_WHAT IS EXPECTED_: Below is a listing; reproduce each line of it exactly.
::: DATA LISTING
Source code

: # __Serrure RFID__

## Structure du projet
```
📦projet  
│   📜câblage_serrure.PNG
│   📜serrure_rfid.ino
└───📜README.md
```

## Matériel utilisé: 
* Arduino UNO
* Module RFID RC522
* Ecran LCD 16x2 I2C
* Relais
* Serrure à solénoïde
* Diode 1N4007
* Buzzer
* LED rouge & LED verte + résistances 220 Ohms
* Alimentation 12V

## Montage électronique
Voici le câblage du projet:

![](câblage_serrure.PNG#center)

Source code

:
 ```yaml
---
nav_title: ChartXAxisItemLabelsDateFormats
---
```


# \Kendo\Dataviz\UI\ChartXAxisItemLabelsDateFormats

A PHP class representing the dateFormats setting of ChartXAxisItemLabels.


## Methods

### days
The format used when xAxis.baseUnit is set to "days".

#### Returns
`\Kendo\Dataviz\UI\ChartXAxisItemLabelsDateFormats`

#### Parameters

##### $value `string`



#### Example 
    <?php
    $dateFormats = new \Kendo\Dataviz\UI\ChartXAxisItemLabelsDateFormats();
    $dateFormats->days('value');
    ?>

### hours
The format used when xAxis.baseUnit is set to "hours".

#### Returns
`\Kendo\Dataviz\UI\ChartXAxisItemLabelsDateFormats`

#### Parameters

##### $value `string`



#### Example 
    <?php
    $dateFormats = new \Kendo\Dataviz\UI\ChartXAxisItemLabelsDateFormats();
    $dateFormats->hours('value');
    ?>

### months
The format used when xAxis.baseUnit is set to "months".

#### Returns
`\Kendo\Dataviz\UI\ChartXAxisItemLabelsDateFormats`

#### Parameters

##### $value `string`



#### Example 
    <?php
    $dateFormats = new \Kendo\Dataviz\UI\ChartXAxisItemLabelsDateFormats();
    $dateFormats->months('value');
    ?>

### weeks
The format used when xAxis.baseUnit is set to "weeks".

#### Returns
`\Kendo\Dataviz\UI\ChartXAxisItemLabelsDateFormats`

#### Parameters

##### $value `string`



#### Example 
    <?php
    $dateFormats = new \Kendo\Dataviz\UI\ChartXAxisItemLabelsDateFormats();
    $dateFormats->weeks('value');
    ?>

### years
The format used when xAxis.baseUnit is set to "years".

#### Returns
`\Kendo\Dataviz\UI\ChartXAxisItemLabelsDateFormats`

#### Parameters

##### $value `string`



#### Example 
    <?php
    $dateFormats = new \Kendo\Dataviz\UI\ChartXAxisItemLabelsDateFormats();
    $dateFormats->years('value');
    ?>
::::::
_TASK SOLUTION_:
Source code

: # __Serrure RFID__

## Structure du projet
```
📦projet  
│   📜câblage_serrure.PNG
│   📜serrure_rfid.ino
└───📜README.md
```

## Matériel utilisé: 
* Arduino UNO
* Module RFID RC522
* Ecran LCD 16x2 I2C
* Relais
* Serrure à solénoïde
* Diode 1N4007
* Buzzer
* LED rouge & LED verte + résistances 220 Ohms
* Alimentation 12V

## Montage électronique
Voici le câblage du projet:

![](câblage_serrure.PNG#center)

Source code

:
 ```yaml
---
nav_title: ChartXAxisItemLabelsDateFormats
---
```


# \Kendo\Dataviz\UI\ChartXAxisItemLabelsDateFormats

A PHP class representing the dateFormats setting of ChartXAxisItemLabels.


## Methods

### days
The format used when xAxis.baseUnit is set to "days".

#### Returns
`\Kendo\Dataviz\UI\ChartXAxisItemLabelsDateFormats`

#### Parameters

##### $value `string`



#### Example 
    <?php
    $dateFormats = new \Kendo\Dataviz\UI\ChartXAxisItemLabelsDateFormats();
    $dateFormats->days('value');
    ?>

### hours
The format used when xAxis.baseUnit is set to "hours".

#### Returns
`\Kendo\Dataviz\UI\ChartXAxisItemLabelsDateFormats`

#### Parameters

##### $value `string`



#### Example 
    <?php
    $dateFormats = new \Kendo\Dataviz\UI\ChartXAxisItemLabelsDateFormats();
    $dateFormats->hours('value');
    ?>

### months
The format used when xAxis.baseUnit is set to "months".

#### Returns
`\Kendo\Dataviz\UI\ChartXAxisItemLabelsDateFormats`

#### Parameters

##### $value `string`



#### Example 
    <?php
    $dateFormats = new \Kendo\Dataviz\UI\ChartXAxisItemLabelsDateFormats();
    $dateFormats->months('value');
    ?>

### weeks
The format used when xAxis.baseUnit is set to "weeks".

#### Returns
`\Kendo\Dataviz\UI\ChartXAxisItemLabelsDateFormats`

#### Parameters

##### $value `string`



#### Example 
    <?php
    $dateFormats = new \Kendo\Dataviz\UI\ChartXAxisItemLabelsDateFormats();
    $dateFormats->weeks('value');
    ?>

### years
The format used when xAxis.baseUnit is set to "years".

#### Returns
`\Kendo\Dataviz\UI\ChartXAxisItemLabelsDateFormats`

#### Parameters

##### $value `string`



#### Example 
    <?php
    $dateFormats = new \Kendo\Dataviz\UI\ChartXAxisItemLabelsDateFormats();
    $dateFormats->years('value');
    ?>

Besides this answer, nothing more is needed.